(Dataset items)
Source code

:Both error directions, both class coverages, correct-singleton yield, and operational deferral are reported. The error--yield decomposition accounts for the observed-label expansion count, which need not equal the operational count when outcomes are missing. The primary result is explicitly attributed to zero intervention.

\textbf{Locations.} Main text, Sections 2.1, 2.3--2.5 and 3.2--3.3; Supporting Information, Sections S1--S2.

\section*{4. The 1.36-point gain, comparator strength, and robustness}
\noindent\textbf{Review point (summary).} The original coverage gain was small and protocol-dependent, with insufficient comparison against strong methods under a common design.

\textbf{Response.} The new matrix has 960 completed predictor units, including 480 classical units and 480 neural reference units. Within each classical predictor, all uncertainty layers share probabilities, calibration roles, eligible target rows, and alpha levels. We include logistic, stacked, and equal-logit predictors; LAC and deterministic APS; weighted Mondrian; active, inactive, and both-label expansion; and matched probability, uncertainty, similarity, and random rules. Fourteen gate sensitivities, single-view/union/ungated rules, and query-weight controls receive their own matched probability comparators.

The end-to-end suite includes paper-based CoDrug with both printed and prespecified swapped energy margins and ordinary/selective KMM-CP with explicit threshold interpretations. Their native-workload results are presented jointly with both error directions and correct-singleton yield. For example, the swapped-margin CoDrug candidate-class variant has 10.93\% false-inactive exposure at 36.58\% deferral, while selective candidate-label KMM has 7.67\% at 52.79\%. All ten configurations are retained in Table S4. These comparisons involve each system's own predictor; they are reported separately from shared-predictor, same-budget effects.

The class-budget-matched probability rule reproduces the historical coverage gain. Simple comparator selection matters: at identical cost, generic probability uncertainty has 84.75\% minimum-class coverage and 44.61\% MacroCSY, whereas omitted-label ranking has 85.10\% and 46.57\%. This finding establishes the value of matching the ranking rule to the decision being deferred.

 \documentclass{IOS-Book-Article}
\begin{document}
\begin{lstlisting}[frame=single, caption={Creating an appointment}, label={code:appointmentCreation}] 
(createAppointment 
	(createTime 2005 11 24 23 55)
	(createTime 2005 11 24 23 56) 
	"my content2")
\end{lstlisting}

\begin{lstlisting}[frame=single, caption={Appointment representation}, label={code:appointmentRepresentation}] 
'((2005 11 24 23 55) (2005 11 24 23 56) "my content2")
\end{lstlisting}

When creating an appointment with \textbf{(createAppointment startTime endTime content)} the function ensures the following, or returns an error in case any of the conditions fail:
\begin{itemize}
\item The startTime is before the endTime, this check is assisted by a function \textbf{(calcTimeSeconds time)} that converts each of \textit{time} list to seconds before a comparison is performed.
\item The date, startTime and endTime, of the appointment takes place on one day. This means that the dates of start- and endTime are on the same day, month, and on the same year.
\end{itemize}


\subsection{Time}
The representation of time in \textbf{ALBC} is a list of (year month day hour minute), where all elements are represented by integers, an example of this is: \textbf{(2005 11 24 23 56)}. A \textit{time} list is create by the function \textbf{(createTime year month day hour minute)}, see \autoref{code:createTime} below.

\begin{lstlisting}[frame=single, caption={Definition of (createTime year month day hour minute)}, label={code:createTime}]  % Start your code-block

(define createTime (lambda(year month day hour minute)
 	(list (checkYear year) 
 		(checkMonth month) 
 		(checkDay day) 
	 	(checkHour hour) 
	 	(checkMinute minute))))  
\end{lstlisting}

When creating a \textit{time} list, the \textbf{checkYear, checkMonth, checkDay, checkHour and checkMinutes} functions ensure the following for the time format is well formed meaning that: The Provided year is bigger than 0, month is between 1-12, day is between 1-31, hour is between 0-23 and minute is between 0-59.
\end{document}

**Your goal:**
Among the lines above, repeat exactly those from the line with "a common design." to the line with "matched probability comparators.", counting both ends.

**Exercise solution:**
\noindent\textbf{Review point (summary).} The original coverage gain was small and protocol-dependent, with insufficient comparison against strong methods under a common design.

\textbf{Response.} The new matrix has 960 completed predictor units, including 480 classical units and 480 neural reference units. Within each classical predictor, all uncertainty layers share probabilities, calibration roles, eligible target rows, and alpha levels. We include logistic, stacked, and equal-logit predictors; LAC and deterministic APS; weighted Mondrian; active, inactive, and both-label expansion; and matched probability, uncertainty, similarity, and random rules. Fourteen gate sensitivities, single-view/union/ungated rules, and query-weight controls receive their own matched probability comparators.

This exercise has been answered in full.